## Data supplied
******

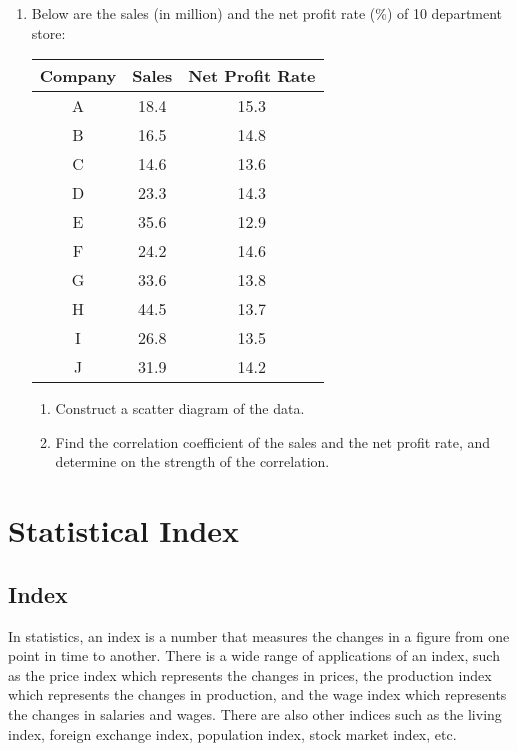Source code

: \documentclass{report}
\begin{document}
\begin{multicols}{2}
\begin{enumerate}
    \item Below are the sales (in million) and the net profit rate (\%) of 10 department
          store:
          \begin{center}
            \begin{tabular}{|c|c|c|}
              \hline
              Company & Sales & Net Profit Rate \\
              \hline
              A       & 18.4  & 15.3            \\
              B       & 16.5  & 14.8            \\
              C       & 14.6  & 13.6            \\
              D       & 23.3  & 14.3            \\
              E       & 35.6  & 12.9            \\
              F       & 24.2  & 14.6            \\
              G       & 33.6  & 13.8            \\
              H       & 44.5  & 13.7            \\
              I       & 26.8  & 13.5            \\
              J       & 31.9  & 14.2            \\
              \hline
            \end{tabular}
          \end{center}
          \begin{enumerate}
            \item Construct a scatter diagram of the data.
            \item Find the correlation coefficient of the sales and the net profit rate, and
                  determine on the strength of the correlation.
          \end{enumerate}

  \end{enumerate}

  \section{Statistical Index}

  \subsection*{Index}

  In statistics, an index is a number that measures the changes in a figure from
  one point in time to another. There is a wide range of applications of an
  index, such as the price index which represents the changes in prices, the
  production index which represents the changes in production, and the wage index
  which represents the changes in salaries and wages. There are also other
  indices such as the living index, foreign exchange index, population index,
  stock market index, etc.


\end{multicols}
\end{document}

******

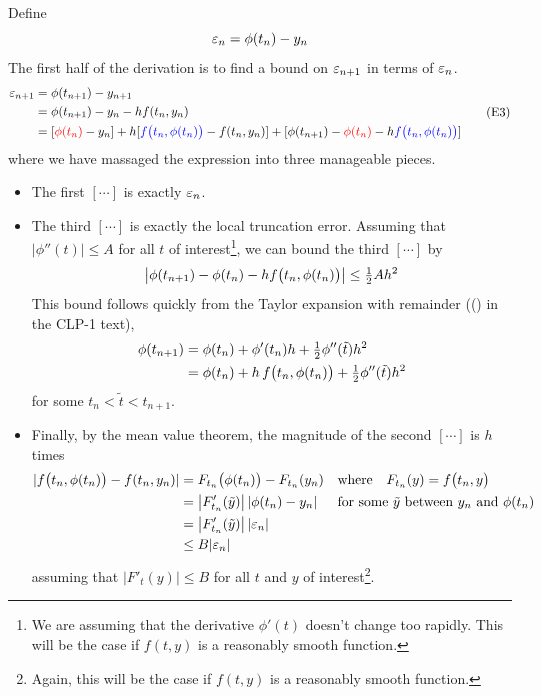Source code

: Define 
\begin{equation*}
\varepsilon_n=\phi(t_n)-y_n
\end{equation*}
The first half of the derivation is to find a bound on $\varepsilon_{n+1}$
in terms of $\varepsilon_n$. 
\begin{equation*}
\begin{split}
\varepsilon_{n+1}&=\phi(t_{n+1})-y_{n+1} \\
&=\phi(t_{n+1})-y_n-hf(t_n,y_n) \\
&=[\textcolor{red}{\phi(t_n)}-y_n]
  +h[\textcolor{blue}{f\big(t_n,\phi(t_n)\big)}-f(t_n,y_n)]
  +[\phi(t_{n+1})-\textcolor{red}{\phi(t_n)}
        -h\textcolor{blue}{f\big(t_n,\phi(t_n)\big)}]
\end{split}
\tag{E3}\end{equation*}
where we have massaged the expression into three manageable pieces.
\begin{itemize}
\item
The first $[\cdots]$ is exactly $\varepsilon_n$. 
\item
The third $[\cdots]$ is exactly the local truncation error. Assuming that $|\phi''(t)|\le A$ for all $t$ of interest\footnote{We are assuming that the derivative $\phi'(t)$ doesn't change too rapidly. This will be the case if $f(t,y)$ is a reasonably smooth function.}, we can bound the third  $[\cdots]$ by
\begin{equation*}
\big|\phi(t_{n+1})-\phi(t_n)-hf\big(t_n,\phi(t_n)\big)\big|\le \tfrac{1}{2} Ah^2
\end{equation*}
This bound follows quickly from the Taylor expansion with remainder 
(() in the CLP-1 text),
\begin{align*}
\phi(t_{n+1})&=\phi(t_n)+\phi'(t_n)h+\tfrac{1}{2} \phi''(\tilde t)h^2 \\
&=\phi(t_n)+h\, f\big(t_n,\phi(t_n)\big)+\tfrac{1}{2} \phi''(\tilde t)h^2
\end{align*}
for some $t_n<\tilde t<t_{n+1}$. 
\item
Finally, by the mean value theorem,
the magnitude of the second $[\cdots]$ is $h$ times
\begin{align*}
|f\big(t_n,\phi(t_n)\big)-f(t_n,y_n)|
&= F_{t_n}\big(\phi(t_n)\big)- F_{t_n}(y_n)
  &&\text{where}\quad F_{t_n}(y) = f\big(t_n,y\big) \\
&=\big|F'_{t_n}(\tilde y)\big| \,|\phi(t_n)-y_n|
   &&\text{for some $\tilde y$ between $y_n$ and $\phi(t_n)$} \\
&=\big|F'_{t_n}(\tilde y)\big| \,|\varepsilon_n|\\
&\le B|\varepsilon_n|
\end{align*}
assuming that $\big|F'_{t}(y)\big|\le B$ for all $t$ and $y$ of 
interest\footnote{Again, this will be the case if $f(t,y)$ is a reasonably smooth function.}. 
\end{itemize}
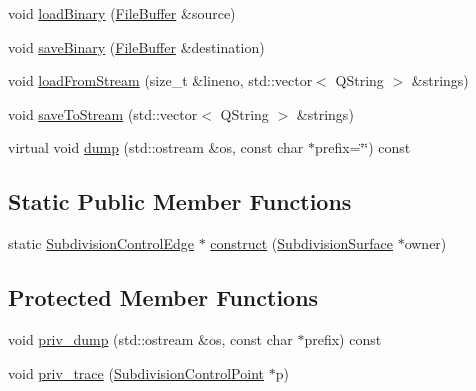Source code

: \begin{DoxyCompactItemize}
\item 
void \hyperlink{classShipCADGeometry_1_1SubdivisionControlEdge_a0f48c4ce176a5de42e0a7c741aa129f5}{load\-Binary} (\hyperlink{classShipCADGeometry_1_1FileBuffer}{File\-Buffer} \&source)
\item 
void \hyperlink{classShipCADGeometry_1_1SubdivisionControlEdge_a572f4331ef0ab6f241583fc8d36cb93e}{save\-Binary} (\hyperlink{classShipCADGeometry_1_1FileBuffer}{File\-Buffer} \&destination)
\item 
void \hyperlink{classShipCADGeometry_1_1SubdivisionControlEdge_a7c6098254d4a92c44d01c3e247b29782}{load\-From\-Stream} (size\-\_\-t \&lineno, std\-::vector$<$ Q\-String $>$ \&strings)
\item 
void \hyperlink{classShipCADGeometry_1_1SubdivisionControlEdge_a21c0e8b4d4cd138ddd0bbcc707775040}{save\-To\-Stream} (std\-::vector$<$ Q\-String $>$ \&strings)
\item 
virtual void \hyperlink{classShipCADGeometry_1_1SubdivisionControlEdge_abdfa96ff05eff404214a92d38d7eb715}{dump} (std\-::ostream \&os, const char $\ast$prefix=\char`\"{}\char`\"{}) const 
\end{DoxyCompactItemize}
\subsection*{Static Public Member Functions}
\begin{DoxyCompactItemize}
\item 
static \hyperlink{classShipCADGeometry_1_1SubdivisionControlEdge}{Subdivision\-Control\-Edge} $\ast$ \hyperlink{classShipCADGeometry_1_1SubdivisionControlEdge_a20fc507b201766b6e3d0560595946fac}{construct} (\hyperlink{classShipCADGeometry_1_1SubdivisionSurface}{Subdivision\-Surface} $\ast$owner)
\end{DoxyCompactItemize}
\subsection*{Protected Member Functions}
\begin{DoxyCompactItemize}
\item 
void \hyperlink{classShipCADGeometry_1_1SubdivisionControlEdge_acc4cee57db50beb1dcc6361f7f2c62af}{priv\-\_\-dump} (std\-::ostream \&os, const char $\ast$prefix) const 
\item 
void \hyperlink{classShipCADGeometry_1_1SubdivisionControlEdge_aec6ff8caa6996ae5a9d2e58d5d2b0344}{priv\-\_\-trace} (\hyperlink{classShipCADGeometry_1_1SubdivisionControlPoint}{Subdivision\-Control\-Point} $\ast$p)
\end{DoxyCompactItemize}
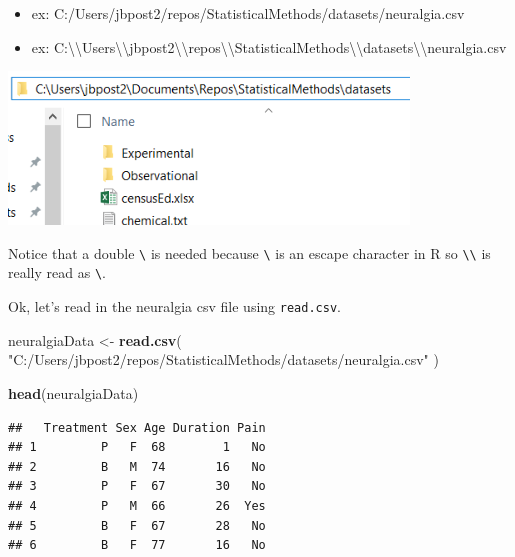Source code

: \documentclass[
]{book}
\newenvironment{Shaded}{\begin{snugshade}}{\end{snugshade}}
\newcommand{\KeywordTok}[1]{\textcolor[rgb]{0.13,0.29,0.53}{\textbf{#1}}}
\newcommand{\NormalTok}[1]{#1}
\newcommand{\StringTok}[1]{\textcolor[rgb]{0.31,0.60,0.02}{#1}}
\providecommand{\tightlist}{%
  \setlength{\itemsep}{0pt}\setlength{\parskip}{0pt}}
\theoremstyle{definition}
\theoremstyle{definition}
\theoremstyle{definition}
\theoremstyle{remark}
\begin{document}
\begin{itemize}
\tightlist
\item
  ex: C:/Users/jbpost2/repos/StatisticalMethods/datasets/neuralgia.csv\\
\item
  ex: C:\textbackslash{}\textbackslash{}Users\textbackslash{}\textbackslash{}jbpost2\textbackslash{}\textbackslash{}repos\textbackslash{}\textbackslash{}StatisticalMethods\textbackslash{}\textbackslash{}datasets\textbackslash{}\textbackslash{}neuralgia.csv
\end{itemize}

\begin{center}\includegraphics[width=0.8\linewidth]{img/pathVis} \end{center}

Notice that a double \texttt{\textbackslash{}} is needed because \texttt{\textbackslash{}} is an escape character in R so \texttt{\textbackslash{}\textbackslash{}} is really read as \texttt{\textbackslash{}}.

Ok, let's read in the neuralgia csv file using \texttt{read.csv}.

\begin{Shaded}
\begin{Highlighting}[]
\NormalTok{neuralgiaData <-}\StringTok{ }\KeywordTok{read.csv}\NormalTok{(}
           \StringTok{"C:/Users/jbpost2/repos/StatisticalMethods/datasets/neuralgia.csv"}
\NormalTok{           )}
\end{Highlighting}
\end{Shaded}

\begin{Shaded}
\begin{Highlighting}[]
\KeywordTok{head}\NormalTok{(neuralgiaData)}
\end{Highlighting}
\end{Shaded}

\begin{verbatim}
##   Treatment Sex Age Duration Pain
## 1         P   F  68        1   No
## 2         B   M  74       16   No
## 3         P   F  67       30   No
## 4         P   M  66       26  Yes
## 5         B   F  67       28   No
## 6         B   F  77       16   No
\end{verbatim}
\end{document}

******

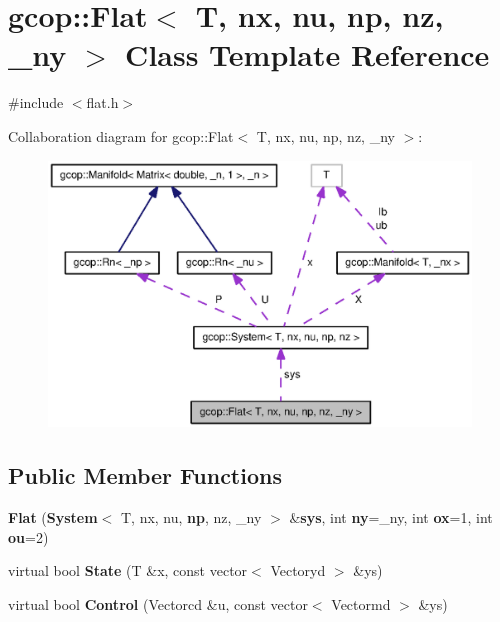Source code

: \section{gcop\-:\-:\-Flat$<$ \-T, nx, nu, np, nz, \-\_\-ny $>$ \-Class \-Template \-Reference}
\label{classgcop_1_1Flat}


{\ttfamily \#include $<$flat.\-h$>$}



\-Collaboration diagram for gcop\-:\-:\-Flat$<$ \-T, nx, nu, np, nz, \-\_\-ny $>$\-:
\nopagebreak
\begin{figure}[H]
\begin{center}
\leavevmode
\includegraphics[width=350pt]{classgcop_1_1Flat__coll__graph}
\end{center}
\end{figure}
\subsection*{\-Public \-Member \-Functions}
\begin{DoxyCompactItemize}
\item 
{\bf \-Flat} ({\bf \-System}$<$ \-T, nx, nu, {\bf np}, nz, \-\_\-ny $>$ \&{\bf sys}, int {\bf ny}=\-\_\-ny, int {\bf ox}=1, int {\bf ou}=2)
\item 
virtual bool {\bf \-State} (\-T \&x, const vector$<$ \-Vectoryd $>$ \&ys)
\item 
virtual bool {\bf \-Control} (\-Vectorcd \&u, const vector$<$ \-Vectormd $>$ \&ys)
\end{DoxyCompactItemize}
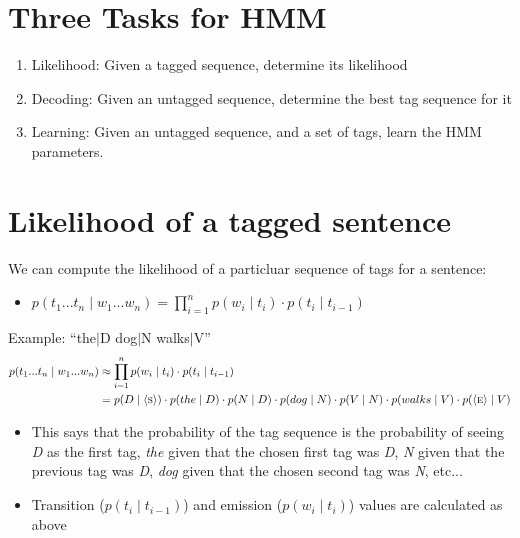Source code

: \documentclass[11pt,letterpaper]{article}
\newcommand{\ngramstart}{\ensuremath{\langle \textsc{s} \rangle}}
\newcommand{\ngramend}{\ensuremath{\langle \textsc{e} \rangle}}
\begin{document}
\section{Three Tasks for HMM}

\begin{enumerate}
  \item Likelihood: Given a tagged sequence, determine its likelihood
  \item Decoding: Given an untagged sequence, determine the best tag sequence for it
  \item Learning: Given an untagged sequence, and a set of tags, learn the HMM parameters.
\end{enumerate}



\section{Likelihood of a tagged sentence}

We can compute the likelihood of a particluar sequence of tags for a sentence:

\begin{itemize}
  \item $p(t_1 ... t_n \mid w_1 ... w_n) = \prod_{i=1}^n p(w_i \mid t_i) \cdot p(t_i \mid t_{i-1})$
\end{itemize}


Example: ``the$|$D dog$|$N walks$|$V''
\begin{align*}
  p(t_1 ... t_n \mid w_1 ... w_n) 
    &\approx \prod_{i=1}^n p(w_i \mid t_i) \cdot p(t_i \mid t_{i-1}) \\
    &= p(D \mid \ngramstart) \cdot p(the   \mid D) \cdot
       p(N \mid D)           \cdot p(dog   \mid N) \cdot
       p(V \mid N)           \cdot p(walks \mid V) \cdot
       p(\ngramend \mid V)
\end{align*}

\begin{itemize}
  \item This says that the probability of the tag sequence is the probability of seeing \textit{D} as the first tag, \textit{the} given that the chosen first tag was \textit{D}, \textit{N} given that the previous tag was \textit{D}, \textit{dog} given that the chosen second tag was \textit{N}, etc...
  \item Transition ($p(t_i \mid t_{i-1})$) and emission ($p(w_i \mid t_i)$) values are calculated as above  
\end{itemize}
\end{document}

******

For every line of the records that has the word "texttt" in it, make a copy.

## Expected answer
Notice that a double \texttt{\textbackslash{}} is needed because \texttt{\textbackslash{}} is an escape character in R so \texttt{\textbackslash{}\textbackslash{}} is really read as \texttt{\textbackslash{}}.
Ok, let's read in the neuralgia csv file using \texttt{read.csv}.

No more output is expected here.